Another common theme of the Christian holiday today is the gathering together and communing with family members. Though as hard as it may be for Evangelicals to swallow, Jesus does not appear to have been much of a family man. Multiple times throughout the bible Jesus instructs his followers to abandon their families and follow him, and on more than one occasion, he is profoundly rude to his mother. Before pious reformers like Clement Clarke Moore (author of Twas The Night Before Christmas) retooled the holiday around children and presents, Christmas debaucheries were no place for wives or children.


Ironically, it could be argued that Jesus would sooner approve of the pagan Christmas than the Christian one.

Romans engaging in a winter festival known as Saturnalia. Painting by Antoine Callet.

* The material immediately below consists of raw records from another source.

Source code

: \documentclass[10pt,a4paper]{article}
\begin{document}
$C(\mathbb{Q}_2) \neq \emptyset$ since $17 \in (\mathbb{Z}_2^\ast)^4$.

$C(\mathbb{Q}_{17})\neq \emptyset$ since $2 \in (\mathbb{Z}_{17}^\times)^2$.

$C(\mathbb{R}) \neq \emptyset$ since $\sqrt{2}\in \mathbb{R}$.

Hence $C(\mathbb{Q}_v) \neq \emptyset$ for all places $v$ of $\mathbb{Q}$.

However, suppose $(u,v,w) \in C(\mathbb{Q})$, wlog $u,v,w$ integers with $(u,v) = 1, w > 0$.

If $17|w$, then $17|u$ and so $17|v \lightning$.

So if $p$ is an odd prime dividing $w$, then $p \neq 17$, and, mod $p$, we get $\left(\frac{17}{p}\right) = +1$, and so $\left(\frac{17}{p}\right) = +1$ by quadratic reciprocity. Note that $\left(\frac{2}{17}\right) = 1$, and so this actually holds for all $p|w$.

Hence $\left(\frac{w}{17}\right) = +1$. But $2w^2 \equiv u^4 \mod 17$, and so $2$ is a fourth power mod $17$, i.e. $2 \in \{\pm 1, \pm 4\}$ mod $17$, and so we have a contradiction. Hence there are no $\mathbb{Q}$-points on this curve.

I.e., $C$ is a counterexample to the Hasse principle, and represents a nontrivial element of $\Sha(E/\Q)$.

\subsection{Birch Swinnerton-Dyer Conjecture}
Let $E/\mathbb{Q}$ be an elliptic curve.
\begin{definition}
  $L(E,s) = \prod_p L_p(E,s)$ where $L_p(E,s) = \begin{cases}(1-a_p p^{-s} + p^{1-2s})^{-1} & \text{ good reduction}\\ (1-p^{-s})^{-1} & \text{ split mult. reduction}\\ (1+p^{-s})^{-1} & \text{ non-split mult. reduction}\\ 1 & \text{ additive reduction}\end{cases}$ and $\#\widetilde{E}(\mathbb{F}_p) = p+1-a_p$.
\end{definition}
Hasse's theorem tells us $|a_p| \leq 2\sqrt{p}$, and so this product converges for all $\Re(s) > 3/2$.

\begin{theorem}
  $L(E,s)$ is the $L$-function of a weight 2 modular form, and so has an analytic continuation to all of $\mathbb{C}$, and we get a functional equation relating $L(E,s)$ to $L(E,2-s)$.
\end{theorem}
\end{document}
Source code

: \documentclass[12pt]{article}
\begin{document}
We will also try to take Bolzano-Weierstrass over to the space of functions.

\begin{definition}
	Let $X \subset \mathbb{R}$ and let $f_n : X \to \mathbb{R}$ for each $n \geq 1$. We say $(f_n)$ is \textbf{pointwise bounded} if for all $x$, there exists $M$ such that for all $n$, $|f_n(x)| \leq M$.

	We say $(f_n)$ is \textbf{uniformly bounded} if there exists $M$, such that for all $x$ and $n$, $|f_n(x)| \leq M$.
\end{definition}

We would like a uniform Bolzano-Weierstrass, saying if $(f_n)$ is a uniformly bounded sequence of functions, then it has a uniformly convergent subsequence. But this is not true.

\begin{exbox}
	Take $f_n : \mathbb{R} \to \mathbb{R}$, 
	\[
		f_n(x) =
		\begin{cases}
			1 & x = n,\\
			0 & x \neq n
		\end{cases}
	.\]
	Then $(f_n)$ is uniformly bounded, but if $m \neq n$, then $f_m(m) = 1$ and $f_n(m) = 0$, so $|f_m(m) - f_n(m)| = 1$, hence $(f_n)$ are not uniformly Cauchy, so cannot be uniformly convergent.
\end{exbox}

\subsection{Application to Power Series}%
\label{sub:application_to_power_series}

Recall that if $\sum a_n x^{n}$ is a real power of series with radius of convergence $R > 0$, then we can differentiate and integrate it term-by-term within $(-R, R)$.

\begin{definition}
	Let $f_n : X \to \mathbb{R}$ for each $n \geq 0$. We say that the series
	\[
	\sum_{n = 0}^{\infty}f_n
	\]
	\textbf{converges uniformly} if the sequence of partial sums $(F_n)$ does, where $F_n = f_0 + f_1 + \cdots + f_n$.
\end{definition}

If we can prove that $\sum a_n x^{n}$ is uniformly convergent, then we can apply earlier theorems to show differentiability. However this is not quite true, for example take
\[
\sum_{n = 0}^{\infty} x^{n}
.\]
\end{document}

Jesus's miracle of turning water into wine so that a wedding celebration may continue would surely have been a welcome parlor trick at any Yuletide festival. A Germanic holiday of heavy drinking and feasting, Yule centered around a large fire and was often the first meat-based meal of the year for the people (who partied indoors while ghost-zombies roamed the countryside during the Wild Hunt). And judging by the last supper, the miracle of feeding thousands with two fish and a bread loaf, and the dining with tax collectors and prostitutes, Jesus was all about large dinners with a cross-section of people.

Though, again, the biggest factor that puts Jesus at the pagan party is the same thing that keeps him out of Mike Huckabee's vision of Christmas: Class warfare.

Nearly every Winter Solstice celebration contains some version of role swapping the rich with the poor. During Saturnalia, slaves would rule over their masters for a day. In England, a beggar would be crowned "The Lord of Misrule" and would be put in charge of the festivities; and peasants would demand entry into the houses of the upper-class, whose owners would offer the best food and booze they had.

It's difficult to imagine any Fox News conservative opening up their homes to a mob of drunken poor people demanding to be let inside and treated like guests. Though this was a central theme in Jesus's teachings.


In addition to instructing the rich to give all they own to the poor, Jesus constantly prophesied that one day the economic classes would exchange places.

"Blessed are you who are poor, for yours is the kingdom of God. Blessed are you who hunger now, for you shall be satisfied. Blessed are you who weep now, for you shall laugh," Jesus said in the book of Luke. "But woe to you who are rich, for you are receiving your comfort in full. Woe to you who are well-fed now, for you shall be hungry. Woe to you who laugh now, for you shall mourn and weep."

"So those who are last now will be first then, and those who are first will be last," he adds in Matthew.

Then again, throughout both the pagan and Christian traditions of Christmas there is a general theme of living in the moment, of appreciating what you have, and who you are surrounded by. This is a worldview that Jesus most certainly did not share. Over and again he spoke of this life as an ephemeral right of passage, one whose sole purpose is to determine whether you will enter Heaven or Hell at the time of your death.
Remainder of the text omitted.